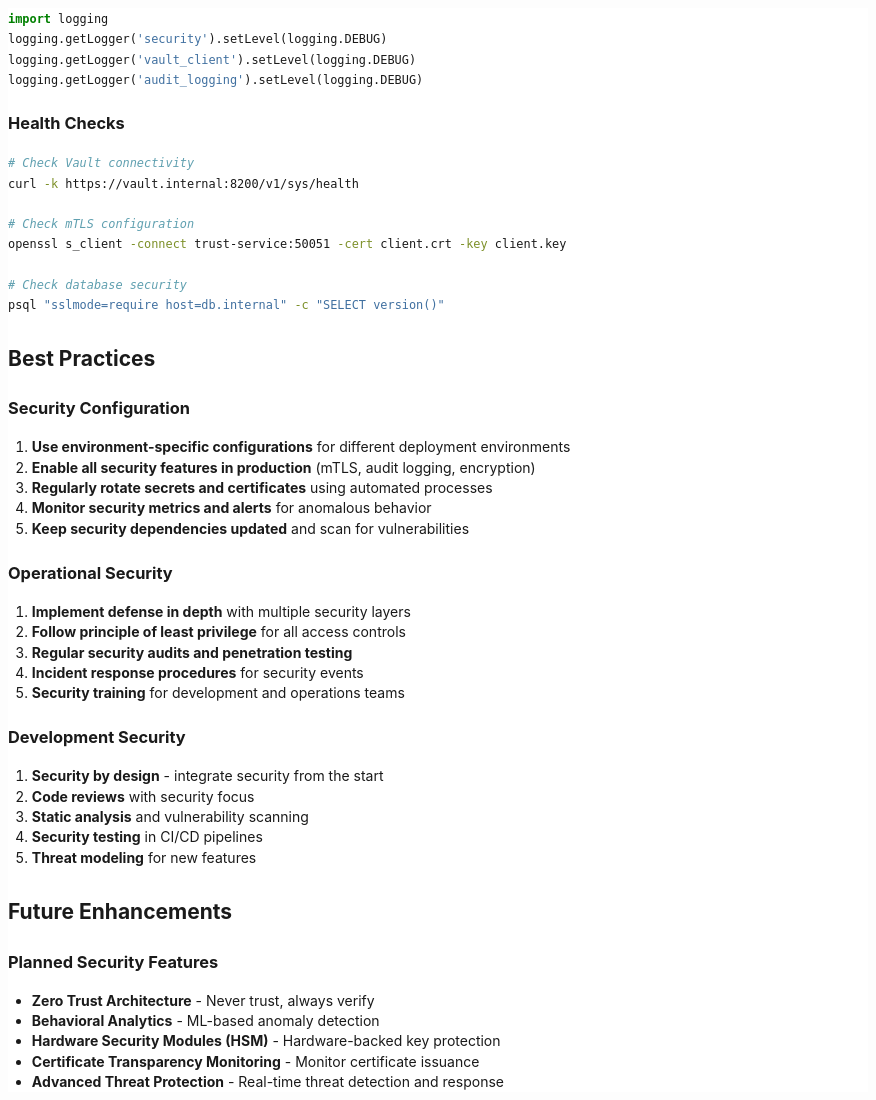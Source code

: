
 ```python
import logging
logging.getLogger('security').setLevel(logging.DEBUG)
logging.getLogger('vault_client').setLevel(logging.DEBUG)
logging.getLogger('audit_logging').setLevel(logging.DEBUG)
```

### Health Checks

```bash
# Check Vault connectivity
curl -k https://vault.internal:8200/v1/sys/health

# Check mTLS configuration
openssl s_client -connect trust-service:50051 -cert client.crt -key client.key

# Check database security
psql "sslmode=require host=db.internal" -c "SELECT version()"
```

## Best Practices

### Security Configuration

1. **Use environment-specific configurations** for different deployment environments
2. **Enable all security features in production** (mTLS, audit logging, encryption)
3. **Regularly rotate secrets and certificates** using automated processes
4. **Monitor security metrics and alerts** for anomalous behavior
5. **Keep security dependencies updated** and scan for vulnerabilities

### Operational Security

1. **Implement defense in depth** with multiple security layers
2. **Follow principle of least privilege** for all access controls
3. **Regular security audits and penetration testing**
4. **Incident response procedures** for security events
5. **Security training** for development and operations teams

### Development Security

1. **Security by design** - integrate security from the start
2. **Code reviews** with security focus
3. **Static analysis** and vulnerability scanning
4. **Security testing** in CI/CD pipelines
5. **Threat modeling** for new features

## Future Enhancements

### Planned Security Features

- **Zero Trust Architecture** - Never trust, always verify
- **Behavioral Analytics** - ML-based anomaly detection
- **Hardware Security Modules (HSM)** - Hardware-backed key protection
- **Certificate Transparency Monitoring** - Monitor certificate issuance
- **Advanced Threat Protection** - Real-time threat detection and response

——

* _TASK PROMPT_
Gather all lines with the string "mTLS" from the data.

* _ANSWER TO THE EXERCISE_
# Check mTLS configuration
2. **Enable all security features in production** (mTLS, audit logging, encryption)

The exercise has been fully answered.